Namun, wanita tua itu hanya berpura-pura baik. Sebenarnya, dia adalah penyihir jahat yang mengincar anak-anak. Dia membangun rumah roti itu hanya untuk memikat mereka. Ketika seorang anak jatuh ke tangannya, dia membunuh, memasak, dan memakannya. Itu adalah hari pesta baginya.
Penyihir memiliki mata merah dan tidak bisa melihat jauh, tapi indra penciumannya sangat tajam seperti binatang buas. Dia tahu ketika manusia mendekat. Ketika Hansel dan Gretel mendekati wilayahnya, dia tertawa jahat dan berkata dengan ejekan, "Aku sudah mendapat mereka, mereka tidak akan lolos lagi."
Pagi-pagi sekali, sebelum anak-anak bangun, dia sudah bangun.
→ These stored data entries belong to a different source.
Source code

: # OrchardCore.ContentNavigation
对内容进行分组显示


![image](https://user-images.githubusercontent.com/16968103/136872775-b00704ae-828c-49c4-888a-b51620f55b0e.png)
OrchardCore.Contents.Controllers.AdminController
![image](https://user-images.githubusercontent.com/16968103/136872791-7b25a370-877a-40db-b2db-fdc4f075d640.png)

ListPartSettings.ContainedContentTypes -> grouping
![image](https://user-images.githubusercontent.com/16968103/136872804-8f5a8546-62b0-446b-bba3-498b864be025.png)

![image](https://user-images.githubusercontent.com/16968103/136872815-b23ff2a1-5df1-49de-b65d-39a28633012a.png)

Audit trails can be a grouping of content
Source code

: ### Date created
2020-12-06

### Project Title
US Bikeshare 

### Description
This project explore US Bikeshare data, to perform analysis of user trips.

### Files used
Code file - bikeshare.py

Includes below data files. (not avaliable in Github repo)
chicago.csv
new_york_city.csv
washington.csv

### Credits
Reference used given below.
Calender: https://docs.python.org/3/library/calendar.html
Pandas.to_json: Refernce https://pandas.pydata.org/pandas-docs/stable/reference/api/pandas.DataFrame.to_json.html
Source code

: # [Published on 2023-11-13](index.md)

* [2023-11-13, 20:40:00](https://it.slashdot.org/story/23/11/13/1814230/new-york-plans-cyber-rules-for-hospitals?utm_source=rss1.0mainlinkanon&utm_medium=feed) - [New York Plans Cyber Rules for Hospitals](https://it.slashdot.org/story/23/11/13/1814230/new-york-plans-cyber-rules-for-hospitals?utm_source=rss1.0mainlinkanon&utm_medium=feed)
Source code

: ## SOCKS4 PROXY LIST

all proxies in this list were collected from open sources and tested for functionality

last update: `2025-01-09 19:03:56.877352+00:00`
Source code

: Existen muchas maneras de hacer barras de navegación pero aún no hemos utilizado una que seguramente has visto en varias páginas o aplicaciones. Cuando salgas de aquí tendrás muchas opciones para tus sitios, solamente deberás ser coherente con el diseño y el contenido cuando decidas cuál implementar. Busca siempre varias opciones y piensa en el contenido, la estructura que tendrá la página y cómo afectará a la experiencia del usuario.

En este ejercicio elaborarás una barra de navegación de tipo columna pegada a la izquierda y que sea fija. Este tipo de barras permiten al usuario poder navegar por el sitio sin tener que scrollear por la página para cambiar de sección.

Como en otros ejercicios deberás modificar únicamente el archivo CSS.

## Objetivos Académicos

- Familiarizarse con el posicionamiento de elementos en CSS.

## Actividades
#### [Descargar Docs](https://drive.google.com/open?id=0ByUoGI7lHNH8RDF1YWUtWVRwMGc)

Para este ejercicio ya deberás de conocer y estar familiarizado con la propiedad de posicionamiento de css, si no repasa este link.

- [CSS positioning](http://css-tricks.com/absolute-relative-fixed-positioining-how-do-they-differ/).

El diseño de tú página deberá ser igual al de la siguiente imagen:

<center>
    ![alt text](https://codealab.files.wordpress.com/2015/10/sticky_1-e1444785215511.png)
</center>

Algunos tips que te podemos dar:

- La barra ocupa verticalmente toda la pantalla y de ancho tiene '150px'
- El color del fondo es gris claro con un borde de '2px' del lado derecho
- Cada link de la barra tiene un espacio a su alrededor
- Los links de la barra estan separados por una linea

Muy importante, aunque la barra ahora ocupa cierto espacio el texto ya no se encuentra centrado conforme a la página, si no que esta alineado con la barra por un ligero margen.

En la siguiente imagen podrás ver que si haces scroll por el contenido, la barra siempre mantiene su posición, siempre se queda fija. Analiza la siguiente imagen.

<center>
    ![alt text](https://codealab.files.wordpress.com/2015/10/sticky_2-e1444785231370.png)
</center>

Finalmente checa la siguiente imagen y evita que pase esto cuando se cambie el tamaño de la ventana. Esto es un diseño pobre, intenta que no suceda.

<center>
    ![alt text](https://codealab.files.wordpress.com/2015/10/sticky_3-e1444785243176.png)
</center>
Melihat mereka tidur dengan pipi merah dan montok, dia bergumam pada dirinya sendiri, "Ini akan jadi santapan lezat."
Lalu dia menangkap Hansel dengan tangan keriputnya, membawanya ke kandang kecil, dan menguncinya di balik pintu berjeruji. Berteriak sekeras apa pun, itu tidak akan membantu Hansel.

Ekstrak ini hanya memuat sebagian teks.